Before that catch, she had already posted several videos on YouTube in which she shared her knowledge of snakes and showed some of her encounters with those animals.

In one of them, she demonstrated four ways to capture a python in three and a half minutes: with a special stick, with her hands, with her feet and with the help of a partner.

“We have 100 contractors in both programs (the SFWMD’s initiative and another managed by the Florida Fish and Wildlife Conservation Commission – FWC) altogether, and about 10 to 15 (percent) are women,” Siewe said, adding that there is nothing contradictory about hunting pythons despite her lifelong passion for those reptiles.

Although Siewe euthanizes the snakes after capturing them live, she says she makes sure they suffer as little as possible.

During her interview with Efe, the hunter simulated how she inserts the head of the python or boa inside a white bag that has been placed inside a larger black one and how she closes the bag by pulling its strings tightly until the snake stops breathing.

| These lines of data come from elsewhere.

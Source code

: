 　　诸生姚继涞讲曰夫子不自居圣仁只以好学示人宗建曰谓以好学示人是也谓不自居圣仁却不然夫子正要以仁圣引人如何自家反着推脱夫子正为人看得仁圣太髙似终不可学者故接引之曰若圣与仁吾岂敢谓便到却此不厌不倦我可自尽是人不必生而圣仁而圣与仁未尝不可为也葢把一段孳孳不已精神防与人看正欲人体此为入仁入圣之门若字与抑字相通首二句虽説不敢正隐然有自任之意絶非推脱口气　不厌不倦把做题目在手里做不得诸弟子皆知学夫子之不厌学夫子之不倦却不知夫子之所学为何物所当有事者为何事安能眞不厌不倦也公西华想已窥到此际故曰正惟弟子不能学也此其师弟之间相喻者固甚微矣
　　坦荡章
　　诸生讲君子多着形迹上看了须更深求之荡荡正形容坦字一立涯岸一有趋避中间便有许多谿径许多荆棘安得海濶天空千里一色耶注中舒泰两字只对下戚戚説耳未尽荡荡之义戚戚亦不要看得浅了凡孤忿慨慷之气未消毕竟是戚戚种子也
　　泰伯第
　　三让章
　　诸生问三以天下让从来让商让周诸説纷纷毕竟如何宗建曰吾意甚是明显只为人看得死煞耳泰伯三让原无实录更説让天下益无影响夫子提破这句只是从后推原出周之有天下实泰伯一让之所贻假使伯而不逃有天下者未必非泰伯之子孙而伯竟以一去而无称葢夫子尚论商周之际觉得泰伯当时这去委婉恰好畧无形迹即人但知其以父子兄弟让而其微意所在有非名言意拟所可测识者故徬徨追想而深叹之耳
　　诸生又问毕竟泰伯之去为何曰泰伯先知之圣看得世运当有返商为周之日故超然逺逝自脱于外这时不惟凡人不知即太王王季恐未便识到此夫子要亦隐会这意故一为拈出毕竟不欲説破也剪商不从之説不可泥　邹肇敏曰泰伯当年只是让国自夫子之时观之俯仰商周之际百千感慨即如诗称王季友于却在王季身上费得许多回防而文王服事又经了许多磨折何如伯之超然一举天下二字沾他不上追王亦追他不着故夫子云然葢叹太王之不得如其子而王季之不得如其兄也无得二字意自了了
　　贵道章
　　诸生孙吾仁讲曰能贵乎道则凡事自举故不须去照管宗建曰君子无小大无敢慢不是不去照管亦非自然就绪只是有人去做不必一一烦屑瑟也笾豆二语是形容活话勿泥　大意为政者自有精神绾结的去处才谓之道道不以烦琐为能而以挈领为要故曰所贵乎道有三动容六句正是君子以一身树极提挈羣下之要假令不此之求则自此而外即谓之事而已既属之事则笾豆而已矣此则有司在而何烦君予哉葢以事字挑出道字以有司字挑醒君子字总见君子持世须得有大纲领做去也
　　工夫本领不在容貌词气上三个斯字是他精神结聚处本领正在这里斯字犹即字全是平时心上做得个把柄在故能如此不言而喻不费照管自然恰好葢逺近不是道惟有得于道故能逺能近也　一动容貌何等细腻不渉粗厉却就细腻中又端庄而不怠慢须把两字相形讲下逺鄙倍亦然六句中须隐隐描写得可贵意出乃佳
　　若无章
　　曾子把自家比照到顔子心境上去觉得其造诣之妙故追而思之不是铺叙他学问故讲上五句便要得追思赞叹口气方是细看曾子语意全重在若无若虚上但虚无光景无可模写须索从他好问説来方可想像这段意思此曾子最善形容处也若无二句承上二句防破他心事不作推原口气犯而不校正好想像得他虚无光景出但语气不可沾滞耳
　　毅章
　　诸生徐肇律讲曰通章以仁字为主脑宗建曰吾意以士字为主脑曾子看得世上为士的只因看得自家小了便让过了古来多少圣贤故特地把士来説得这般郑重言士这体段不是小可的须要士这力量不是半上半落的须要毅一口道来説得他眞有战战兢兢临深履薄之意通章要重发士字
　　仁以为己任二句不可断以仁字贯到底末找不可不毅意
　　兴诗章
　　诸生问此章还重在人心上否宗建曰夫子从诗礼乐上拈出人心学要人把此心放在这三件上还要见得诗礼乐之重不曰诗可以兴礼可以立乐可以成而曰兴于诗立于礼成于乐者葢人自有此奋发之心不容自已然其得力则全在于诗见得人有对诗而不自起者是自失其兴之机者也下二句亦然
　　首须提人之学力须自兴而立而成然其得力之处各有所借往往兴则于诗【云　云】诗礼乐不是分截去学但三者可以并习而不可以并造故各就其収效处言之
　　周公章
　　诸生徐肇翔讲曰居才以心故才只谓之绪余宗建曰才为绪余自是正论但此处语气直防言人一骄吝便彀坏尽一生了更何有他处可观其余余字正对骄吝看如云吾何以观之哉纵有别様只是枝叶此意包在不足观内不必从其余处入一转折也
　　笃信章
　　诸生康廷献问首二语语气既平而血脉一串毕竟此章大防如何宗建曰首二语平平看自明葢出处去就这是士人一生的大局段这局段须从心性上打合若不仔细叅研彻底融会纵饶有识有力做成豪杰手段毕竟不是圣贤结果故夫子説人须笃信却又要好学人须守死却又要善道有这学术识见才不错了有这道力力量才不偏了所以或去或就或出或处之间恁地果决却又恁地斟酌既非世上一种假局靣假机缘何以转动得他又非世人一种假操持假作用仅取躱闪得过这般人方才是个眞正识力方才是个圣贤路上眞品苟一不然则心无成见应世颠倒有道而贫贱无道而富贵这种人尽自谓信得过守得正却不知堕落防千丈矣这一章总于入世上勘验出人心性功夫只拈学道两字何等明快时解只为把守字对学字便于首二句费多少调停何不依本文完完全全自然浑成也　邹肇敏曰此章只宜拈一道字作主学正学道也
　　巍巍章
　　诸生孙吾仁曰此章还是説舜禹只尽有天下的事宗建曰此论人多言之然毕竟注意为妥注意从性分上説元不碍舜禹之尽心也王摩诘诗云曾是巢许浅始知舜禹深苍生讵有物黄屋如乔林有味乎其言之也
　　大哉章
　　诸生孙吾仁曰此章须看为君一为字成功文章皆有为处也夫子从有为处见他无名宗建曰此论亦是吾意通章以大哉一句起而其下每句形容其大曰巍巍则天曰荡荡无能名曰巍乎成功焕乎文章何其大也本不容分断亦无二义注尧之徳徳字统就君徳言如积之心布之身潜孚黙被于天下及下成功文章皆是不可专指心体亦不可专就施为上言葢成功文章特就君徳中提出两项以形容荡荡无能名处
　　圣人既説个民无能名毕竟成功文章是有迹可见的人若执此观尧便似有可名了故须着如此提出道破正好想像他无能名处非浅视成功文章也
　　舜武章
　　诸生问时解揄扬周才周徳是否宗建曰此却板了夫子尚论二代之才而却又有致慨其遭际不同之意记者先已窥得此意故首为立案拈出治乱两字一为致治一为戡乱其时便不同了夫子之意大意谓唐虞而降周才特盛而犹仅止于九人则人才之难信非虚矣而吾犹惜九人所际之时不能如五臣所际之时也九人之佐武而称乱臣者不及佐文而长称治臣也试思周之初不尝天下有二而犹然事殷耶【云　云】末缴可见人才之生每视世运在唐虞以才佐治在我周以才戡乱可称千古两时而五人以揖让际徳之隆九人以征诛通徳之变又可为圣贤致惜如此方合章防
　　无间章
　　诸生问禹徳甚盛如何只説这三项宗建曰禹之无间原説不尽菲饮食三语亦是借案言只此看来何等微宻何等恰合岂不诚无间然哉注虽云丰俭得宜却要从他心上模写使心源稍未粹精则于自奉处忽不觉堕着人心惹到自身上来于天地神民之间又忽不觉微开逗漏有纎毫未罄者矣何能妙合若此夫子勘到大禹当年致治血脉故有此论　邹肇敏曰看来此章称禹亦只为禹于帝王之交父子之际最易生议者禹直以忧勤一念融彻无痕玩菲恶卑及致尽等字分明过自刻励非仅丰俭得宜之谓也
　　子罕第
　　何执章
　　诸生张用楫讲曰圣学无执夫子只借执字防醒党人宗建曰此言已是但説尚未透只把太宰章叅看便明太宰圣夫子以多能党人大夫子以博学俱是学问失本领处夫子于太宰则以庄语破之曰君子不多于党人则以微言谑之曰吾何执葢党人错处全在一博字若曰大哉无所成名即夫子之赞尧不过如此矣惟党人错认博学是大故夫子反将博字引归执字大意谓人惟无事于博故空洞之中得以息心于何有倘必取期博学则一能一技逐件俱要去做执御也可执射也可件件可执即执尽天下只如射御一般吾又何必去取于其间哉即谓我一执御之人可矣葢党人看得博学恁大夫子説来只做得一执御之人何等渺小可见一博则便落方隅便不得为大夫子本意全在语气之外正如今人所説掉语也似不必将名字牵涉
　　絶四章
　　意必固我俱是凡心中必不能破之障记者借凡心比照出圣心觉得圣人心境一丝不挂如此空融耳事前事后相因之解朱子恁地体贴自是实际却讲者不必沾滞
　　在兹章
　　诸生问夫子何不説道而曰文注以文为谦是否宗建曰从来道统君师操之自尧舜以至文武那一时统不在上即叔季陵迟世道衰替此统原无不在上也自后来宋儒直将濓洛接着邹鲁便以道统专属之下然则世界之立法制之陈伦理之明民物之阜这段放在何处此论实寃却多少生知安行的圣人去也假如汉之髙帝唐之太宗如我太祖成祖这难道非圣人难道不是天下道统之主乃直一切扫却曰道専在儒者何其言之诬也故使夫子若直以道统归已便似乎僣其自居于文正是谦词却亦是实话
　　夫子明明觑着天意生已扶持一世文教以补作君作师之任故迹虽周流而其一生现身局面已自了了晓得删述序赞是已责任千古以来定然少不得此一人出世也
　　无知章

Siewe was drawn to the program to try to help mitigate the enormous damage that pythons and boas are doing to the Everglades ecosystem, although she noted that “it’s not their fault that they’re here.”

No one knows for certain how pythons (a family of snakes native to the tropics and subtropics of the Eastern Hemisphere) ended up in those wetlands, which are a source of drinking water for millions of people.

The most-accepted theory is that the current population of those snakes are descendants of pythons that Floridians had kept as pets and later got rid of by releasing them into the Everglades.

In the first three years of the SFWMD’s Python Elimination Program and the FWC’s Python Action Team, hunters have removed 5,000 Burmese pythons, the FWC said last week.

Although people typically refer only to the removal of Burmese pythons (Python bivittatus), hunters are permitted to capture four other pythons and five species of boa: the boa constrictor and four anaconda species that also have invaded the Everglades, have no competition as predators and are reproducing in an uncontrolled manner.

Hunters earn $8.46 per hour and can charge for up to 10 hours of work per day; they also receive $50 for each captured python or boa that is four feet or less in length and an additional $25 for each foot measured above four feet, according to the SFWMD’s website.

Although she charges for each python or boa she captures, Siewe said she participates in the program to help rectify a big problem that has no other solution.

“I wish that there was another way,” said Siewe, who added that an enormous amount of work remains to be done in a region with an estimated python population of more than 100,000.

Asked if python hunting is a dangerous activity, she said these snakes eat everything in their path but do not regard human beings as potential food and will flee instead of attack.